I’ve tested and reviewed dozens of 72 hour kits and go bags for myself, friends, families, and clients and it amazes me how most of them have the same basic problems.

Fortunately, most of them are easy and inexpensive to fix and I’m going to tell you how you can identify and fix 10 of them. Here are the first 5…

1. Medications. If you have medications that you have to take on a regular basis, you need to keep at least 3 days worth in your 72 hour kit. Many drugs break down in the extreme heat of a car, so ask your pharmacist how long they’ll stay safe in your car and how long they’ll stay effective.

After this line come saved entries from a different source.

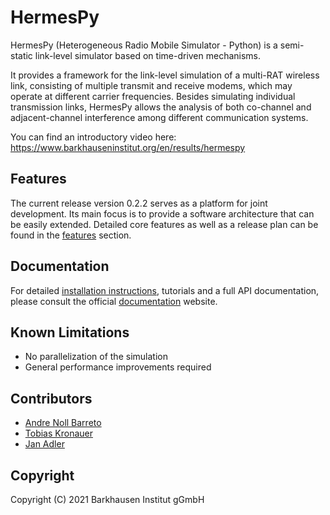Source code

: # HermesPy
HermesPy (Heterogeneous Radio Mobile Simulator - Python) is a semi-static link-level simulator based on time-driven mechanisms.

It provides a framework for the link-level simulation of a multi-RAT wireless link, consisting of
multiple transmit and receive modems, which may operate at different carrier frequencies. Besides
simulating individual transmission links, HermesPy allows the analysis of both co-channel and
adjacent-channel interference among different communication systems.

You can find an introductory video here: https://www.barkhauseninstitut.org/en/results/hermespy

## Features

The current release version 0.2.2 serves as a platform for joint development.
Its main focus is to provide a software architecture that can be easily extended.
Detailed core features as well as a release plan can be found in the [features](FEATURES.md) section.

## Documentation

For detailed [installation instructions](https://barkhausen-institut.github.io/hermespy/installation.html),
tutorials and a full API documentation, please consult the official
[documentation](https://barkhausen-institut.github.io/hermespy/index.html) website.

## Known Limitations

- No parallelization of the simulation
- General performance improvements required

## Contributors

* [Andre Noll Barreto](https://gitlab.com/anollba)
* [Tobias Kronauer](https://github.com/tokr-bit)
* [Jan Adler](https://github.com/adlerjan)

## Copyright
Copyright (C) 2021 Barkhausen Institut gGmbH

As an example, if your pharmacist tells you that a certain drug will last for 3 years at room temperature, but only 2 months if you keep it in your car, then you should use the drugs that are in your car every month or two and replace them with fresh drugs.

The life expectancy of your drugs will, of course, be different depending on where you live and the season of the year.

2. Footwear/clothes. If you ever wear flip flops, heels, or dress shoes, then consider carrying a pair of quality shoes/boots in your car.

Stick in at least one pair of quality socks and underwear as well.

Remember the pictures and videos after 9/11 of people running barefoot, holding their $500 shoes? Imagine how your body would feel after doing that for a few miles.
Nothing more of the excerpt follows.